Onlive

I had often wondered about the feasibility of this before.

If internet speeds can get fast enough while screen resolution of video games doesn't continue to rise rapidly, this can definitely become a commonly used service. If internet speeds can cope with sending full color full resolution video feeds nearly instantly to a user, this would be a respectable option.
 
Yea, but he's got a video.

This looks cool, I never had a top of the line PC, despite liking PC games better, they always cost more to upgrade, the damn things. I would actually pay monthly for this. If it works.
 
I predicted this. You can call me Moses.

Christ works too.

Or Noah

I'd even take "coolest guy ever"

Soon very few will own technology short of fiber optic internet connected high definition displays with ultra compressed flash storage upwards of 100tbs. Tomorrow is today. You heard it from me first.
 
I had often wondered about the feasibility of this before.

If internet speeds can get fast enough while screen resolution of video games doesn't continue to rise rapidly, this can definitely become a commonly used service. If internet speeds can cope with sending full color full resolution video feeds nearly instantly to a user, this would be a respectable option.

The internet is not fast enough. Also bandwidth and latency are completely different things.

Also worth mentioning: Even assuming you've got a magical encoding machine which only adds a few milliseconds to the latency, there's the simple fact that most video streamed over the Internet is done through a relatively large buffer.

In fact, Flash audio and video (Youtube and friends) seems to just download as much of the video as it can, as fast as it can, and start playing once it thinks it has enough.

This means it's possible for your connection to drop out completely for a second, or just vary by the amounts Internet traffic typically does, and so long as it comes back in time, your video will just keep playing.

This applies even to most sane "live" broadcasts.

Trying to do it actually live, within a few milliseconds, is completely different. The slightest blip in connectivity, which a sufficiently buffered stream would skip right over, is going to be catastrophic here.

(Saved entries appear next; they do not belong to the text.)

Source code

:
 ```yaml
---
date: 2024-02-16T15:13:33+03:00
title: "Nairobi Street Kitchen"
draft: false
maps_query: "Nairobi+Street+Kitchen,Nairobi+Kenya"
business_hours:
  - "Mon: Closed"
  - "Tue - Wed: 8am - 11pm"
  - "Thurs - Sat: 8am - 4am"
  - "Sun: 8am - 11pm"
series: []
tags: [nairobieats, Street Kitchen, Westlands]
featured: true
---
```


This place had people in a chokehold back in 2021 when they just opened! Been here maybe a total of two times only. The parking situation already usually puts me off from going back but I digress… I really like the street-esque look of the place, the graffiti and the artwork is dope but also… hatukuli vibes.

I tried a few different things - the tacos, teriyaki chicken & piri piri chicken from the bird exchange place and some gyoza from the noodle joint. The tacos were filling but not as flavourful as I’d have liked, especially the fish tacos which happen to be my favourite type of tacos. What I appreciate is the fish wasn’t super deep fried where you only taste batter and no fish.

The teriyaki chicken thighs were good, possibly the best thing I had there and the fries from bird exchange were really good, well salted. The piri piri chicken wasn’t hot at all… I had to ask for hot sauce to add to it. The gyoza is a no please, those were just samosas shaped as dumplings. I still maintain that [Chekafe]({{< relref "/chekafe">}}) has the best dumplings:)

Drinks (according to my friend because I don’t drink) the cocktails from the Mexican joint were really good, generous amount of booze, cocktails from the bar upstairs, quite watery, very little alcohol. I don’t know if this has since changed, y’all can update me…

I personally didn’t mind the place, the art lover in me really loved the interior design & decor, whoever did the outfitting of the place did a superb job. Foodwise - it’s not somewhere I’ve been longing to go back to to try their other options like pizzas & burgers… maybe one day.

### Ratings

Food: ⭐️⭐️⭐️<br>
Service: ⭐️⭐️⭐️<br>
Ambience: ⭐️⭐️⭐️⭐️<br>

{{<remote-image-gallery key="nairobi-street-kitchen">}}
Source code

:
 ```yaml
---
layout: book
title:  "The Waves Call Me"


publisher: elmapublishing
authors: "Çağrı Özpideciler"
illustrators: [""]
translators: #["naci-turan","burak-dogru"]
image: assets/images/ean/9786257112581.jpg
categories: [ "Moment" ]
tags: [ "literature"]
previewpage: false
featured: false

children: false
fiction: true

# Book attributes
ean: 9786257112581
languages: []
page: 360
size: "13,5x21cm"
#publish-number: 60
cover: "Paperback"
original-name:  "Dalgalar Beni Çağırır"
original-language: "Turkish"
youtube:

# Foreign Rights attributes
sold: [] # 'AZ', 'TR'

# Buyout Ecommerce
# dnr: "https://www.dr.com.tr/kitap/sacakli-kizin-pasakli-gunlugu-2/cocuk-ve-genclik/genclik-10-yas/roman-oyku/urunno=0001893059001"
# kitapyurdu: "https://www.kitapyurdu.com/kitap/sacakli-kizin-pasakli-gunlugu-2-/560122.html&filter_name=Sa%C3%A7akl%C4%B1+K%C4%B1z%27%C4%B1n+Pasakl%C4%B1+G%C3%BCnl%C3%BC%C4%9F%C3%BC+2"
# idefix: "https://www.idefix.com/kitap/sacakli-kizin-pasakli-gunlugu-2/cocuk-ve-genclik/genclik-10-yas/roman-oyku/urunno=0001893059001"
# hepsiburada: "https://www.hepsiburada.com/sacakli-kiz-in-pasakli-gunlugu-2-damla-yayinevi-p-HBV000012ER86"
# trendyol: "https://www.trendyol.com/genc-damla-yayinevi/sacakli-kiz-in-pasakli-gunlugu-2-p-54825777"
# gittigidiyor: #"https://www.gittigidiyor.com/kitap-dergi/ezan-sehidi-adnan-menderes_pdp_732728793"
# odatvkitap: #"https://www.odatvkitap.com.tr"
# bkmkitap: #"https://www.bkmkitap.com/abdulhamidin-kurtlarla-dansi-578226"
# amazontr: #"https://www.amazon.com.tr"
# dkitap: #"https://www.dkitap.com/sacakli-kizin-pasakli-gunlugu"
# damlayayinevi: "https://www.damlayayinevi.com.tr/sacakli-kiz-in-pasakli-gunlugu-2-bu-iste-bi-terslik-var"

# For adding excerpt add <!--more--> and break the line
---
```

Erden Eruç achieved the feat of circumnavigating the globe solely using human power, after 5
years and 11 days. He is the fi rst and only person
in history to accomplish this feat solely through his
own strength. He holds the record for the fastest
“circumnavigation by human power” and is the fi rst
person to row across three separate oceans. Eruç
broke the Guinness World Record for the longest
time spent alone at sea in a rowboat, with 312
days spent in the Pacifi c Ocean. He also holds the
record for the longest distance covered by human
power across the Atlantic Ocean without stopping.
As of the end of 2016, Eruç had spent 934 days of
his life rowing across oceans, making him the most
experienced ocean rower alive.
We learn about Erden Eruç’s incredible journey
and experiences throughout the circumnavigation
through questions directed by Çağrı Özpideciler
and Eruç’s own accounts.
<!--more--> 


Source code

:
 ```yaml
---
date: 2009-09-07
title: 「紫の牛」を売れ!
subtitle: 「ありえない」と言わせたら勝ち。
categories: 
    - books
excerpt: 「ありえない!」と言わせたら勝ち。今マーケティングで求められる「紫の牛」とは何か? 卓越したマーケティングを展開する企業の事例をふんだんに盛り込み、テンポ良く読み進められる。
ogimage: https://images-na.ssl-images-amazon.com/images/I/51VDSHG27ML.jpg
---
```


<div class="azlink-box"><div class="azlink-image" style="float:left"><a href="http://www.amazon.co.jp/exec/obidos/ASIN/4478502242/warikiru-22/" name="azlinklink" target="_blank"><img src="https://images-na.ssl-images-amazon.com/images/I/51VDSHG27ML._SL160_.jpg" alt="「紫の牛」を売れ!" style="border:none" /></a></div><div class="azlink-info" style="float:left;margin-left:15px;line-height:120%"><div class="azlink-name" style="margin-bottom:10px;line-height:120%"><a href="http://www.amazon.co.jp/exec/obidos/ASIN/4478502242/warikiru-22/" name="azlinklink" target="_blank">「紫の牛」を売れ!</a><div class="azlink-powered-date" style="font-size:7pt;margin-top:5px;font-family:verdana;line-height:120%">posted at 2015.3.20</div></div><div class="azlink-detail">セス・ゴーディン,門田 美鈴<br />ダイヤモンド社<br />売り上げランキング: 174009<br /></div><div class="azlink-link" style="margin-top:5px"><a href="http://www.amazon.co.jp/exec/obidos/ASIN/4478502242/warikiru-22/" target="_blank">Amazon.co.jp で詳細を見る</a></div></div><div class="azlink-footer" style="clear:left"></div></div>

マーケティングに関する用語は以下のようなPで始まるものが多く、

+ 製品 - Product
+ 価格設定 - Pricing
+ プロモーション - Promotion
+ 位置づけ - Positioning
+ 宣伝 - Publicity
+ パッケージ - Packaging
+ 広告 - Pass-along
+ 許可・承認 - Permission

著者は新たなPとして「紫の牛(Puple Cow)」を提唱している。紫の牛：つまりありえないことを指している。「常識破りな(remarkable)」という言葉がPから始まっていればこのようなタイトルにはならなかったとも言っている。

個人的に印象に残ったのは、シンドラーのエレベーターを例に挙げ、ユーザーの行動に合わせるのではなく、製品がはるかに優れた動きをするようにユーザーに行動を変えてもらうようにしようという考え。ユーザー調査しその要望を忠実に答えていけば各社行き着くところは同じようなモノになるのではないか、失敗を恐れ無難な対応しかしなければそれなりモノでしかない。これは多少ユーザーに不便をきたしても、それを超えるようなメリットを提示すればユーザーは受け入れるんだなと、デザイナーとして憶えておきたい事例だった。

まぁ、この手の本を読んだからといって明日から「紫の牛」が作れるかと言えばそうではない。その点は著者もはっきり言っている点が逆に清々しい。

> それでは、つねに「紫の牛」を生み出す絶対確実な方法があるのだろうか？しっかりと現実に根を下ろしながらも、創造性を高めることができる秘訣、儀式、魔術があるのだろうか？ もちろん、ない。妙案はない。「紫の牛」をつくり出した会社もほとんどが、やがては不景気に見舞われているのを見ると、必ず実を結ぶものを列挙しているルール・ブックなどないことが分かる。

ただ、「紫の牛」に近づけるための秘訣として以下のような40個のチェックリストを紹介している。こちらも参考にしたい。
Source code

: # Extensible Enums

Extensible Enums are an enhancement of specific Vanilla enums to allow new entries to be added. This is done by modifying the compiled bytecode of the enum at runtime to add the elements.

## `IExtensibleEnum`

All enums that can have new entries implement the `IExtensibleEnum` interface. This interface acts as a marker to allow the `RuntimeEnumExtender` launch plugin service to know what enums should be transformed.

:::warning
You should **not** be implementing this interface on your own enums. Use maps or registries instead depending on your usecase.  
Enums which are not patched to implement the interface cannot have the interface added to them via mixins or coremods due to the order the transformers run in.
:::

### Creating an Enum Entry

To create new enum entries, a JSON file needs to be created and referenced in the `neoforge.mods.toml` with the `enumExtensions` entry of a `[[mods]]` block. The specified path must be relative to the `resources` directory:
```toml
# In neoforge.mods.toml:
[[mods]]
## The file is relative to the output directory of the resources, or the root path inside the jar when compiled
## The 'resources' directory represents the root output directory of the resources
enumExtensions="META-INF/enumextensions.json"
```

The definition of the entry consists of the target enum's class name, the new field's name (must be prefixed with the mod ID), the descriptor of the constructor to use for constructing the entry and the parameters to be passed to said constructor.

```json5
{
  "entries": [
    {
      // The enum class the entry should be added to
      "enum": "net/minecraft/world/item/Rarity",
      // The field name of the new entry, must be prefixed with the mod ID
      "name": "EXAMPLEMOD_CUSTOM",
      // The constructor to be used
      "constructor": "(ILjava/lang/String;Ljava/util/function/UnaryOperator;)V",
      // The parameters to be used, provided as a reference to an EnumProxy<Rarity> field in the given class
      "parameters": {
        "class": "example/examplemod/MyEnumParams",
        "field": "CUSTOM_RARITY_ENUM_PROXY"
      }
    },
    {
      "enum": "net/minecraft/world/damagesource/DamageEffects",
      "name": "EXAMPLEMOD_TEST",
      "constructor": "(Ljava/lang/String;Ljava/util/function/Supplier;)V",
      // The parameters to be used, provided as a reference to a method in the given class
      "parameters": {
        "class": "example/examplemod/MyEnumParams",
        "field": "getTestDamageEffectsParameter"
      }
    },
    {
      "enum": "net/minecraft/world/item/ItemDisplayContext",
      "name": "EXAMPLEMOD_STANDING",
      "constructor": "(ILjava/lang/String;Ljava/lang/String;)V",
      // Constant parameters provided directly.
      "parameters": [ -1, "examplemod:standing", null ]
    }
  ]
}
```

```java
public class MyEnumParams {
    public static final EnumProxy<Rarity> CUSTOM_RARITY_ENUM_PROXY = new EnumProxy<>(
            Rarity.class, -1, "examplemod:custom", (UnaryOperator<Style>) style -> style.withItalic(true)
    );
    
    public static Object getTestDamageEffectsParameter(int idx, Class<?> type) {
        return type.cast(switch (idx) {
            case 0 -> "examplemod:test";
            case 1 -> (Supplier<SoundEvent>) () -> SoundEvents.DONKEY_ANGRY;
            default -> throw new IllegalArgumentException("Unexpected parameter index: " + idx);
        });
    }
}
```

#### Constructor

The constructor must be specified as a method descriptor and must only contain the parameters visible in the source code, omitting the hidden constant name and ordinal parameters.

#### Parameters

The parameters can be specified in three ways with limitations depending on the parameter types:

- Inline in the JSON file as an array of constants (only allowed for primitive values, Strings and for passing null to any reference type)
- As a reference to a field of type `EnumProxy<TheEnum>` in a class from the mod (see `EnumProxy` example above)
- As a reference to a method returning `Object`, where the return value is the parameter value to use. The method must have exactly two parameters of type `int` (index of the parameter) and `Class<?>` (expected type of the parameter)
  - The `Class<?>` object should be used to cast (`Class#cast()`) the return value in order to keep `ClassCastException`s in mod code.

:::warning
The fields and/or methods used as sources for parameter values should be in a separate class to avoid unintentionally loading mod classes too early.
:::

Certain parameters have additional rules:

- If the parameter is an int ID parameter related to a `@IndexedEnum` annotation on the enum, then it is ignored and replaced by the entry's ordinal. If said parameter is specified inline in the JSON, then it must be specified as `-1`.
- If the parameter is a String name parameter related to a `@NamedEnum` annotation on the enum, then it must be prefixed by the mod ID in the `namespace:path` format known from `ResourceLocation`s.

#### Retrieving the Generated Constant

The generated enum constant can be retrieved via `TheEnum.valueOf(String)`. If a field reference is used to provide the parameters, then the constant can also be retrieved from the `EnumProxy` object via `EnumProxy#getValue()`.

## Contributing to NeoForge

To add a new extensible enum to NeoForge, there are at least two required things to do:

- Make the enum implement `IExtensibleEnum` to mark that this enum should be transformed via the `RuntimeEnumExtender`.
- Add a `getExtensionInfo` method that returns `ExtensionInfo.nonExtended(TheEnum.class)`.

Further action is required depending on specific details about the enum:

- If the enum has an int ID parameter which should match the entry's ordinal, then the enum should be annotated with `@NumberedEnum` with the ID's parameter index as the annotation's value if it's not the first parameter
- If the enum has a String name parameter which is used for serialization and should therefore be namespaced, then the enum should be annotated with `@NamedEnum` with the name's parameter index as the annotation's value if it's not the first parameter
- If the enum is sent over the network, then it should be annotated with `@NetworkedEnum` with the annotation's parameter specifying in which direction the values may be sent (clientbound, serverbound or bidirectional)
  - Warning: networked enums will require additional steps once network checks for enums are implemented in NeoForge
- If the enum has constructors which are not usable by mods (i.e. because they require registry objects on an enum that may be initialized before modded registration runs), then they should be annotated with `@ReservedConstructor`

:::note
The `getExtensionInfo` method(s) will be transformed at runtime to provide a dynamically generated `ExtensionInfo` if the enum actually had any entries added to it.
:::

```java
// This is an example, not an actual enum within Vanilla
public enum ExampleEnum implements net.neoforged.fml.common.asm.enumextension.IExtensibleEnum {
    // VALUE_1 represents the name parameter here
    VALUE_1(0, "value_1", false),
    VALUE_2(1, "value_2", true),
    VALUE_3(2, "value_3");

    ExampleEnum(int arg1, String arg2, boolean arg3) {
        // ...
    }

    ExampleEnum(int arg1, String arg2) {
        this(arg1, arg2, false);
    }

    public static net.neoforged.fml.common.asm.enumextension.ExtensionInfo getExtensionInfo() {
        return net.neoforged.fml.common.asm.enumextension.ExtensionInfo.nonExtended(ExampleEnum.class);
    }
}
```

And just in case it wasn't obvious: Buffers inherently add latency, proportional to their size. Add a buffer that can handle even half a second of connection trouble, and you've just added half a second between the time the player says "turn left", and the time they see the camera turn left.

I mention all of this because I suspect that the reason you'd think this is a good idea is, you've got a Roku, or you've used YouTube, or even Skype, and you've concluded that the Internet is now fast enough to do video. Maybe, but I don't think it's fast enough to do the kind of high quality, live, low-latency video demanded by a gamer.

http://games.slashdot.org/comments.pl?sid=1173481&cid=27311675
 
I know the internet is not fast enough. Hence the point of my post. Some day, the internet WILL be powerful enough to send, say, streaming 1280x960 video feed from a computer playing a game. But chances are by then the standard resolution in games would be vastly higher.

And I know latency is not bandwidth. When I said 'fast' I meant the ability to carry enough bandwidth at a high enough speed.